Si confiesas con tu boca que Jesús es el Señor y crees en tu corazón que Dios lo levantó de entre los muertos, serás salvo, porque con el corazón se cree para justicia, pero con la boca se confiesa para salvación. Romanos 10.9–10
Es muy interesante meditar en las condiciones que Pablo establece para la salvación. Es marcada la diferencia con la «fórmula» que solemos usar para invitar a las personas a «recibir a Jesús en el corazón». En la mayoría de las presentaciones que hacemos del evangelio ponemos el acento en el hecho de que Cristo murió por nuestros pecados, pagando en la cruz el precio necesario para nuestra redención. La evidencia bíblica a favor de esta afirmación es abundante y contundente; no necesitamos presentar citas para justificar esta verdad. Lo que deseo notar, no obstante, es que la obra en la cruz es solamente una mitad del evangelio. La otra mitad del evangelio se centra en el evento más dramático de la historia: que Cristo fue levantado de entre los muertos y sentado a la diestra del Padre, desde donde reina hoy.

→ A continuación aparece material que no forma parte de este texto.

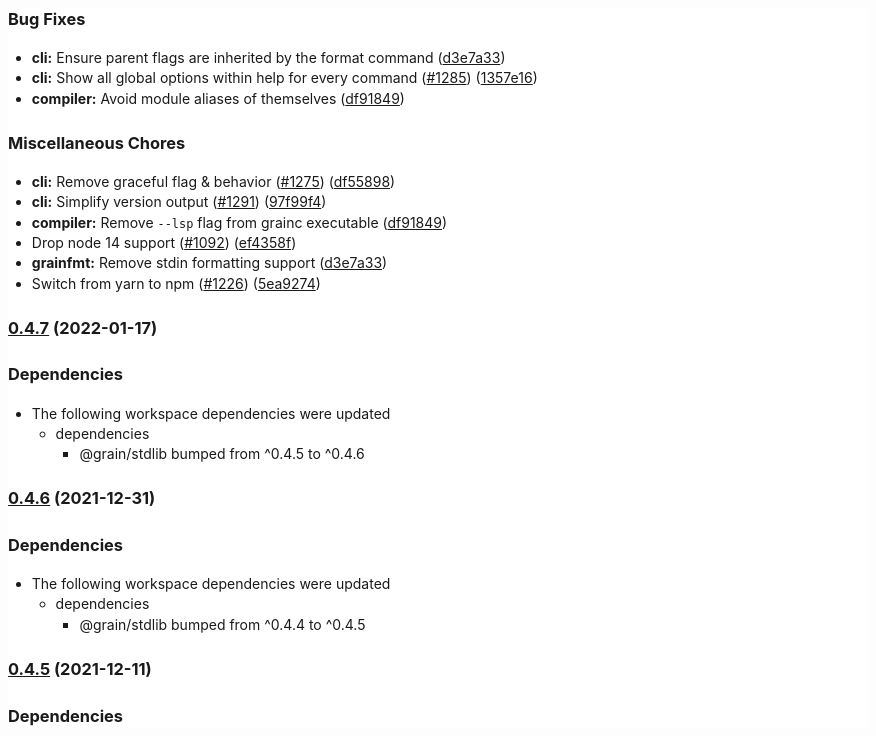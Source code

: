 
### Bug Fixes

* **cli:** Ensure parent flags are inherited by the format command ([d3e7a33](https://github.com/grain-lang/grain/commit/d3e7a33b01352a9c2bcc3b17a5b2995451d92221))
* **cli:** Show all global options within help for every command ([#1285](https://github.com/grain-lang/grain/issues/1285)) ([1357e16](https://github.com/grain-lang/grain/commit/1357e162f7e939db21468186d16e6d720b557a57))
* **compiler:** Avoid module aliases of themselves ([df91849](https://github.com/grain-lang/grain/commit/df91849bd65a729fe4e0b03f51bc6d28017935cb))


### Miscellaneous Chores

* **cli:** Remove graceful flag & behavior ([#1275](https://github.com/grain-lang/grain/issues/1275)) ([df55898](https://github.com/grain-lang/grain/commit/df5589882d12ed35ba448de44e06f434bcf59b07))
* **cli:** Simplify version output ([#1291](https://github.com/grain-lang/grain/issues/1291)) ([97f99f4](https://github.com/grain-lang/grain/commit/97f99f4a53c9434175d8bd8bac3c08cdd4257c77))
* **compiler:** Remove `--lsp` flag from grainc executable ([df91849](https://github.com/grain-lang/grain/commit/df91849bd65a729fe4e0b03f51bc6d28017935cb))
* Drop node 14 support ([#1092](https://github.com/grain-lang/grain/issues/1092)) ([ef4358f](https://github.com/grain-lang/grain/commit/ef4358ff7de14a35edf3e971e04513d497fe1574))
* **grainfmt:** Remove stdin formatting support ([d3e7a33](https://github.com/grain-lang/grain/commit/d3e7a33b01352a9c2bcc3b17a5b2995451d92221))
* Switch from yarn to npm ([#1226](https://github.com/grain-lang/grain/issues/1226)) ([5ea9274](https://github.com/grain-lang/grain/commit/5ea92743a05fffb4298deda64100a3d7fc2259cb))

### [0.4.7](https://www.github.com/grain-lang/grain/compare/cli-v0.4.6...cli-v0.4.7) (2022-01-17)


### Dependencies

* The following workspace dependencies were updated
  * dependencies
    * @grain/stdlib bumped from ^0.4.5 to ^0.4.6

### [0.4.6](https://www.github.com/grain-lang/grain/compare/cli-v0.4.5...cli-v0.4.6) (2021-12-31)


### Dependencies

* The following workspace dependencies were updated
  * dependencies
    * @grain/stdlib bumped from ^0.4.4 to ^0.4.5

### [0.4.5](https://www.github.com/grain-lang/grain/compare/cli-v0.4.4...cli-v0.4.5) (2021-12-11)


### Dependencies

Cuando nuestro concepto del evangelio se centra exclusivamente en la cruz, terminamos relacionados con un Jesús histórico. El evento que nos libró del pecado ocurrió hace dos mil años, pero nos separa tanta distancia de aquella figura que caminó por los tierras de Palestina, que fácilmente se convierte en un sabio maestro que ilumina, desde la historia, nuestros pasos hoy. No podremos escapar, sin embargo, de la sensación de que estamos solos en la vida, cada uno tratando de lograr una victoria espiritual por su cuenta.
Note el marcado contraste que presenta el versículo de hoy. Pablo afirma que para ser salvos son necesarias dos cosas: en primer lugar, confesar con la boca que Jesús es el Señor. Es interesante que esta afirmación deba ser verbal y audible. Para la gente que vivía en el mundo del apóstol, declarar el señorío de alguien implicaba el reconocimiento de un amo sobre su vida. No era simplemente un gerente, un director o un guía. Era la persona que tenía derechos absolutos sobre la vida de la persona, para disponer de su tiempo y sus bienes como mejor le parecía. De más está decir que un muerto no puede enseñorearse de nadie. Por esta razón la confesión se centraba en el Cristo vivo.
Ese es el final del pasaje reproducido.